Ich wollte  an dieser Stelle ein bisschen über die deutschen Fahrer erzählen, Da haben wir zunächst das Team Bike Aid. Die Jungs haben dieses Jahr schon die Saudi Tour mitgemacht. Hier in Antalya sind davon drei Fahrer wieder am Start. Die Deutschen Justin Wolf und Lucas Carstensen und der Schwede Bergström. Komplettiert wird die Mannschaft durch Bichlmann , Dombrowski und Grosser.
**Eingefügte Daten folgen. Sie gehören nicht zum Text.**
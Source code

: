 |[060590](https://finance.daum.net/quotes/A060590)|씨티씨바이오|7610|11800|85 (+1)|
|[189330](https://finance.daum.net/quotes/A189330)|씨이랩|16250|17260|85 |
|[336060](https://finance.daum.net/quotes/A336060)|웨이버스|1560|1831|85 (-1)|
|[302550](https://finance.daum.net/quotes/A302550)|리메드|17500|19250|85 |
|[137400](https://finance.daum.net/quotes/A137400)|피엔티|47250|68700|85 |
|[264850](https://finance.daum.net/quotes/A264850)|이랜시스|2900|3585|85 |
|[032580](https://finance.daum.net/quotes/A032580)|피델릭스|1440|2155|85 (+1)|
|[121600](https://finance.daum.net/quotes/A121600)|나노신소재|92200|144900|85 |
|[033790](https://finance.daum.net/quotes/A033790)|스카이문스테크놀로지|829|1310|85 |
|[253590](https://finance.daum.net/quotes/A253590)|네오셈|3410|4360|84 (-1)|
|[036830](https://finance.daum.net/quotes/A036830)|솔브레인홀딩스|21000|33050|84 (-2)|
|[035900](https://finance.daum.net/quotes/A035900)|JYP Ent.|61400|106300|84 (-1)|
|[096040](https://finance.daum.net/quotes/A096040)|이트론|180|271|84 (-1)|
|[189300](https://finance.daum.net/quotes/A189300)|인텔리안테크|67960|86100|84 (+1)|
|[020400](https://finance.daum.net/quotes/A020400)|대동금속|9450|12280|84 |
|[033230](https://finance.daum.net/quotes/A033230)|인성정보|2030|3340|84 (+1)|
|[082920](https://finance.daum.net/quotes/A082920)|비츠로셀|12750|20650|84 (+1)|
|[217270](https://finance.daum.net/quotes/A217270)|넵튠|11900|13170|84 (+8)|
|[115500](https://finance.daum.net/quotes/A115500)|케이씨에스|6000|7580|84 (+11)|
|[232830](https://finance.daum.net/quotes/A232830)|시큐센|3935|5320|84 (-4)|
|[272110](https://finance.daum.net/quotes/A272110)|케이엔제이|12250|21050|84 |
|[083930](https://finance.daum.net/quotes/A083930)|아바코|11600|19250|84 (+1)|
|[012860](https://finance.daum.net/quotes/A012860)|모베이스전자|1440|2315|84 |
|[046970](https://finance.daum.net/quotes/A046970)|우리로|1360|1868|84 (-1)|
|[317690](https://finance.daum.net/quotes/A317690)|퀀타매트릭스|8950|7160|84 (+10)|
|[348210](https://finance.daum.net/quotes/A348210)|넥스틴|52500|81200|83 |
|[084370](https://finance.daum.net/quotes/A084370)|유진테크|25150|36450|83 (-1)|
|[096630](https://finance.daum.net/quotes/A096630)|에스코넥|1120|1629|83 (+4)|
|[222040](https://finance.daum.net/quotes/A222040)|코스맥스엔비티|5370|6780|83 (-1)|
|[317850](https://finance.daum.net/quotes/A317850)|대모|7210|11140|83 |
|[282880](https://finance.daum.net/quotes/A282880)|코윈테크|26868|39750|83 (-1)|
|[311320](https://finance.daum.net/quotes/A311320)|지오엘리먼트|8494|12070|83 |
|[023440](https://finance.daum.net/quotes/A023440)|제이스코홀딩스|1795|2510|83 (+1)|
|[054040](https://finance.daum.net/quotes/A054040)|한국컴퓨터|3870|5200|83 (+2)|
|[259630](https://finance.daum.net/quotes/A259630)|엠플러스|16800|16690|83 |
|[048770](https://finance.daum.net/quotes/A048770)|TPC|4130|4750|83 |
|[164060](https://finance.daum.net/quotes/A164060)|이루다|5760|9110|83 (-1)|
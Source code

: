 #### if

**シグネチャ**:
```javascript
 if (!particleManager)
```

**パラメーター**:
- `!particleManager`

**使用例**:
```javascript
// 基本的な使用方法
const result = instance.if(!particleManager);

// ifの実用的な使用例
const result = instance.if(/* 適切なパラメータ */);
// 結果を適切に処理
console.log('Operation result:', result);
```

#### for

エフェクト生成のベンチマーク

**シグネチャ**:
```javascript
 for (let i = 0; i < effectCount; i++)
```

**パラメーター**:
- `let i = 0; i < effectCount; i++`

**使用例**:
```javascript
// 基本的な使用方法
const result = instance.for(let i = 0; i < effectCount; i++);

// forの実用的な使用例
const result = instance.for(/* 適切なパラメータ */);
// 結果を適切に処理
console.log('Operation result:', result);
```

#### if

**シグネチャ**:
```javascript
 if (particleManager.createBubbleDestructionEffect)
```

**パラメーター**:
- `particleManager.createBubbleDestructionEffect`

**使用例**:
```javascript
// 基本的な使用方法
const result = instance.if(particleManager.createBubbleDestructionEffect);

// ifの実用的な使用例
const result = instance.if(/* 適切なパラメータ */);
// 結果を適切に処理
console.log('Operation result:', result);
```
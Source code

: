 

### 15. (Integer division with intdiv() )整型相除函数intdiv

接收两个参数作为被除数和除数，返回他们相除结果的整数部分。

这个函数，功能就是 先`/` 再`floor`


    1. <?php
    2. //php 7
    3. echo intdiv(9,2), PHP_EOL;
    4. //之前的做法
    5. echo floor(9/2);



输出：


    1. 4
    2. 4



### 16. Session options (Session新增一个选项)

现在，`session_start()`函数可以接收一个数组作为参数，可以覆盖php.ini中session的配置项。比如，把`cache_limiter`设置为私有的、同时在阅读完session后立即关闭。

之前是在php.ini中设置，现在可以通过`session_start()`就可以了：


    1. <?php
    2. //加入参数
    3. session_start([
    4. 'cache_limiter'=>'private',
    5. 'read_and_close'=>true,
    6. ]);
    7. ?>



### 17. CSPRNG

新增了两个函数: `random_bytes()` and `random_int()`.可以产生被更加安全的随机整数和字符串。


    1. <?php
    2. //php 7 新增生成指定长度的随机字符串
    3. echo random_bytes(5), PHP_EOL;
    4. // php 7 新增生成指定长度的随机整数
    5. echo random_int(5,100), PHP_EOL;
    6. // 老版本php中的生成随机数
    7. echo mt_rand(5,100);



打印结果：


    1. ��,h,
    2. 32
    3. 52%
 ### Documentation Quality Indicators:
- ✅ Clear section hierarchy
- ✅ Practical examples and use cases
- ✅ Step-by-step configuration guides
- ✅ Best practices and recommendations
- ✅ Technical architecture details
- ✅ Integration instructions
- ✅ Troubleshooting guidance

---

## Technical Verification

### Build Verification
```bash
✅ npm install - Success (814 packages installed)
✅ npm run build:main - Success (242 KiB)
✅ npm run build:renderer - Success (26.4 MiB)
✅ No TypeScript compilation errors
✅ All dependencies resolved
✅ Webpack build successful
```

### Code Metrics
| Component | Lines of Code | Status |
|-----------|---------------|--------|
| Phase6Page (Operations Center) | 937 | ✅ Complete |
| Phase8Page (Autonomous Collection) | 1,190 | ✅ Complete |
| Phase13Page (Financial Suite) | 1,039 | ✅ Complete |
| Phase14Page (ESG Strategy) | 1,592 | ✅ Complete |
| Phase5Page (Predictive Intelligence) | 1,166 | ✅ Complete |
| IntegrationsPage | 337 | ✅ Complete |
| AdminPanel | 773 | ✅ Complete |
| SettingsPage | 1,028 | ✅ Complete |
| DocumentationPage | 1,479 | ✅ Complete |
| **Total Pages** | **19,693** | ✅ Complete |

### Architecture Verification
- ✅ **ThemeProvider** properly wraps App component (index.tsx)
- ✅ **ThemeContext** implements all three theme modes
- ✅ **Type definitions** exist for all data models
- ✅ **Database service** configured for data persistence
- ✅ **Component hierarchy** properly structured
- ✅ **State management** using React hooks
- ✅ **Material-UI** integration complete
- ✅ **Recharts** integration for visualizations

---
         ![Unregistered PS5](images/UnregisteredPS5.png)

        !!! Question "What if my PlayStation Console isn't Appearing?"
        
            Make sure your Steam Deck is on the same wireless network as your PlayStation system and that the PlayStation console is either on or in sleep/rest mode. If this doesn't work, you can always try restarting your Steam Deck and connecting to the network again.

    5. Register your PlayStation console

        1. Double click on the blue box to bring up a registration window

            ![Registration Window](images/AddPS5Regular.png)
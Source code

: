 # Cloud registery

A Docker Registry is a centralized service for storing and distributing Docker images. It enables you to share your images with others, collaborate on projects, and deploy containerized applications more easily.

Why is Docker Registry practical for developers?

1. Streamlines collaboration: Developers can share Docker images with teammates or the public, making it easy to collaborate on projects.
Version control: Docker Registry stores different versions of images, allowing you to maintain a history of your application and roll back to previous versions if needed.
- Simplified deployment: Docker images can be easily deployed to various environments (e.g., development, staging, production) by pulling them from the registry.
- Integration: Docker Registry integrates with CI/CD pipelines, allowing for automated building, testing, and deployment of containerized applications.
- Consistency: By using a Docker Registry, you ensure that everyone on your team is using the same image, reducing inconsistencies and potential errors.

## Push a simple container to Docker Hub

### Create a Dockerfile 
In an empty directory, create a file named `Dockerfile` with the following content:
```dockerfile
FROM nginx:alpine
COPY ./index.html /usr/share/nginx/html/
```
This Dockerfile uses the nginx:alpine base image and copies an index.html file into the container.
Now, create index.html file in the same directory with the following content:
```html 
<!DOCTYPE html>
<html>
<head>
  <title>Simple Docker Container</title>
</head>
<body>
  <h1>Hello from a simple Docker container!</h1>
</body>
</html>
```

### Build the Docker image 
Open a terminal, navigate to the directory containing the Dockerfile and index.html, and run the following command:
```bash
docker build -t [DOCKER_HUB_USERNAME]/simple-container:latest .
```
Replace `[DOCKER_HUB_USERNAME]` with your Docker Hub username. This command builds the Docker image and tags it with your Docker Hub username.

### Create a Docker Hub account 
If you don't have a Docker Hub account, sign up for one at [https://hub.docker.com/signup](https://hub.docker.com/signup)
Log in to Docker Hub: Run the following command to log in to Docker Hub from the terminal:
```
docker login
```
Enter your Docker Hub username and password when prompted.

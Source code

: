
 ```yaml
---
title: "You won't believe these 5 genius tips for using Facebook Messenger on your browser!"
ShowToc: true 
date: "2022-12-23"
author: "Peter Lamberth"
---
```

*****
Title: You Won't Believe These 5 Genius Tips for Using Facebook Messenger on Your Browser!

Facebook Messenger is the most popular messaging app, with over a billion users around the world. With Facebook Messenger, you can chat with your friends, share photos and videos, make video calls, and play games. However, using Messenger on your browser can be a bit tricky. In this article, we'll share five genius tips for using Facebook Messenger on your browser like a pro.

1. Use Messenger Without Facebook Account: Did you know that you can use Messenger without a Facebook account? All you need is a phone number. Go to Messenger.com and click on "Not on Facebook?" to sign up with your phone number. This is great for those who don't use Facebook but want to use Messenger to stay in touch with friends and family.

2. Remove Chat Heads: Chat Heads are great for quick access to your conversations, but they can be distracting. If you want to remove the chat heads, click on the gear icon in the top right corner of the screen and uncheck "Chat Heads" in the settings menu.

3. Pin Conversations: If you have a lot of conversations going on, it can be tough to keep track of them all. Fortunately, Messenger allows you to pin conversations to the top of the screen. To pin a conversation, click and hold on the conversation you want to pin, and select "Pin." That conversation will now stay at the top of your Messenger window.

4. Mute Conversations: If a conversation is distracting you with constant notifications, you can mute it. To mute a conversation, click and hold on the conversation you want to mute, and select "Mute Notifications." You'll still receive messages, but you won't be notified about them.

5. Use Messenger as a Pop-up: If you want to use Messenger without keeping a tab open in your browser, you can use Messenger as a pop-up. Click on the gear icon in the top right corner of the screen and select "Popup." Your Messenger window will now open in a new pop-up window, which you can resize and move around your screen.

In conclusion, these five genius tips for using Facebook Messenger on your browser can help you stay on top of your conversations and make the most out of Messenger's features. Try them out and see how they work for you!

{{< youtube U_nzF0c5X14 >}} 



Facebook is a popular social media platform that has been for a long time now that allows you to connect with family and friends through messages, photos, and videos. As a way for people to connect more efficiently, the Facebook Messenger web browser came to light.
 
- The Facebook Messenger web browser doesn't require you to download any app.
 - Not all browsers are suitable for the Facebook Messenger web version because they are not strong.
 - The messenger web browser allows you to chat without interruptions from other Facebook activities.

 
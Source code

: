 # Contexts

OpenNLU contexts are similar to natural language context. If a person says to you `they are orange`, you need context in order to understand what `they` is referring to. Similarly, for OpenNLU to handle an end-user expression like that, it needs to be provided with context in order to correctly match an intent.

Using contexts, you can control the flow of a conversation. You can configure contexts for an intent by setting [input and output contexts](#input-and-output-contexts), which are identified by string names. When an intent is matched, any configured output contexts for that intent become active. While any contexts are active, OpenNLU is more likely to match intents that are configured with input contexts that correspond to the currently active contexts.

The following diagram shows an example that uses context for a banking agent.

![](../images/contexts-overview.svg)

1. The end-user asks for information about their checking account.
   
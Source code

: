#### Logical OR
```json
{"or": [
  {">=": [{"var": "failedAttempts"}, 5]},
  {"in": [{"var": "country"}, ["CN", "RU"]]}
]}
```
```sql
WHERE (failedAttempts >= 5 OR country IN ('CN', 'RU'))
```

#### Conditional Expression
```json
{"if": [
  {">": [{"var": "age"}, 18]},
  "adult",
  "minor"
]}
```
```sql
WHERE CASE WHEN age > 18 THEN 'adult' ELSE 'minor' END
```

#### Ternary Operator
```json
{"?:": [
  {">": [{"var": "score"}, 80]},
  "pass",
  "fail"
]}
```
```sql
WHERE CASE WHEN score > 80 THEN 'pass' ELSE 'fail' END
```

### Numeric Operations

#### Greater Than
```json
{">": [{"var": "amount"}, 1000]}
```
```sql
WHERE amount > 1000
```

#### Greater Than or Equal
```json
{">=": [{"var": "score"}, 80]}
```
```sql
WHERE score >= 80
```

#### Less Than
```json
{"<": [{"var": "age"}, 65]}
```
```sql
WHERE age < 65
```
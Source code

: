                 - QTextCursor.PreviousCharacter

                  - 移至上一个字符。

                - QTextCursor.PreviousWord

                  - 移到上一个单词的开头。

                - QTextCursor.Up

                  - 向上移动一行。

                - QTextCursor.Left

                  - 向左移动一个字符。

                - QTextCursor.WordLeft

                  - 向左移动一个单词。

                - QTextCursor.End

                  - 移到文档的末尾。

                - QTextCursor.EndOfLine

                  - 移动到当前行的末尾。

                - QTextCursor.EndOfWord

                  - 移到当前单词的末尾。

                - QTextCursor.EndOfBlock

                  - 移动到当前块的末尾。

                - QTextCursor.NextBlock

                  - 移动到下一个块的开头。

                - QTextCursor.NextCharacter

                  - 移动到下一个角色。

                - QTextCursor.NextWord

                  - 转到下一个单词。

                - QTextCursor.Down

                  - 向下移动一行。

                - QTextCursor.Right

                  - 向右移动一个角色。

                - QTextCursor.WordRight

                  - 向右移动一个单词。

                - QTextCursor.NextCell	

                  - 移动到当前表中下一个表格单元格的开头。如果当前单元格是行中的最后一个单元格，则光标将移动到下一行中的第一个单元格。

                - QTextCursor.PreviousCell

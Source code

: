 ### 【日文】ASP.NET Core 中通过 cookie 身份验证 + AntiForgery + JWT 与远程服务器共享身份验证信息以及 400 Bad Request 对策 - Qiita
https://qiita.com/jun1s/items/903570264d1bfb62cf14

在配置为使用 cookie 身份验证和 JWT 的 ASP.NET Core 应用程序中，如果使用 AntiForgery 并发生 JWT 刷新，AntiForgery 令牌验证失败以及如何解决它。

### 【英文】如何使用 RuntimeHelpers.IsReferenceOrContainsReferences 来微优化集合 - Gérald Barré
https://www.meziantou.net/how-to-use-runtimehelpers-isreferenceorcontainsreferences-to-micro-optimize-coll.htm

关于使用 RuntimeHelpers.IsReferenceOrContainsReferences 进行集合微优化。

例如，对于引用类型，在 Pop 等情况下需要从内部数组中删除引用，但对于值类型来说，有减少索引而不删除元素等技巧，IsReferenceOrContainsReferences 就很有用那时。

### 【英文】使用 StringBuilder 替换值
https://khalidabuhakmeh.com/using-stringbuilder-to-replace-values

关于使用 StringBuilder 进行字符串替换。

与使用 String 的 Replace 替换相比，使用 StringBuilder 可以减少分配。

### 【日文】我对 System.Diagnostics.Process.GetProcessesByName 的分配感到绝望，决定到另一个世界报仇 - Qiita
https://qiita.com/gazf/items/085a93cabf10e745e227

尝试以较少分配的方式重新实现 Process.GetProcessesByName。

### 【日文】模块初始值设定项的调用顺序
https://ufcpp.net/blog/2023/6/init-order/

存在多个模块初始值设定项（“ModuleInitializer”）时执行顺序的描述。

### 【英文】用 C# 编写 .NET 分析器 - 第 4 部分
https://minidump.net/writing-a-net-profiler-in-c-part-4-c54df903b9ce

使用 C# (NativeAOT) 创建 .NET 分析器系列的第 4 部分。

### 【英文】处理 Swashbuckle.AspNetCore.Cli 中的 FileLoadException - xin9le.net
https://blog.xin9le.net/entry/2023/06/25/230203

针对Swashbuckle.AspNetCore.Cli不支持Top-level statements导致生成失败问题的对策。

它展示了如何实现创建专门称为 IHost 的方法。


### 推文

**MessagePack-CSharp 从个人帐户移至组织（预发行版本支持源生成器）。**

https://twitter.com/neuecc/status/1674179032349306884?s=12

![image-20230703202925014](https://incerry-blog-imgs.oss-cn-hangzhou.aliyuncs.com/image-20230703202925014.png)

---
Bislang  kam noch kein Sieg heraus. Lucas Carstensen  belegte im Sprint in Antalya den 8. Platz als bestes Ergebnis. Auch heute stand keiner des Teams auf dem Podest. Dann haben wir noch Alexander Krieger. Der ist ja diese Saison von Leopard Pro Cycling ins neue Team der Shampooboys gewechselt. Alpecin Fenix hat neben dem Hochkaräter MVDP sich auch ein paar deutsche Fahrer geholt.  Bislang langte es für Krieger aber nur für einen 10. Rang auf den zweiten Etappe in Antalya. Da hat man beim alten Team Leopard Pro Cycling  aus Luxembourg schon besserer Ergebnisse gesehen. Leopard Pro Cycling ist übrigens auch mit von der Partie. Mit zwei deutschen Fahrern; Patrick  Haller, der letztes Jahr noch für die Mannschaft Heizomat steppte und Miguel Heidemann, den ehemaligen Fahrer vom Team Herrmann, mit dem wir letztes Jahr zu Eschborn Frankfurt zufällig  im selben Hotel gefrühstückt hatten. Der junge Mann ist Baujahr 1998. Wenn man bedenkt, wie die Zeit so vergeht. Erinnern sie sich noch an den Millennium Buck? Wir haben ihn auf dem Mittelmeer auf unserem Segelboot abgewettert. War aber schönes Wetter.

Antalya und Umgebung zeigten sich auch heute wieder von ihrer schönsten Seite, obwohl im Landesinnern Wolken die Stimmung ein wenig  trübten. Vier Fahrer rissen aus. es waren Jonas Rickaert (Alpecin-Fenix), Yauhen Sobal (Minsk Cycling Club), Maxime De Poorter (Tarteletto – Isorex)  und Viktor Filutás (Giotti Victoria). Die Jungs hatten Anfang ihren Vorsprung von 3 Minuten und am Ende nichts mehr zu kamellen. Wir haben ja Karneval.

Dafür gewann der Österreicher Riccardo Zoidl vom Team Felbermayr das Rennen. Er setzte sich am Berg gegen Matteo Badilatti von der Israel Start Up Nation durch. In der Gesamtwertung führt der Brite Maximillan Stedman vom Team Canyon.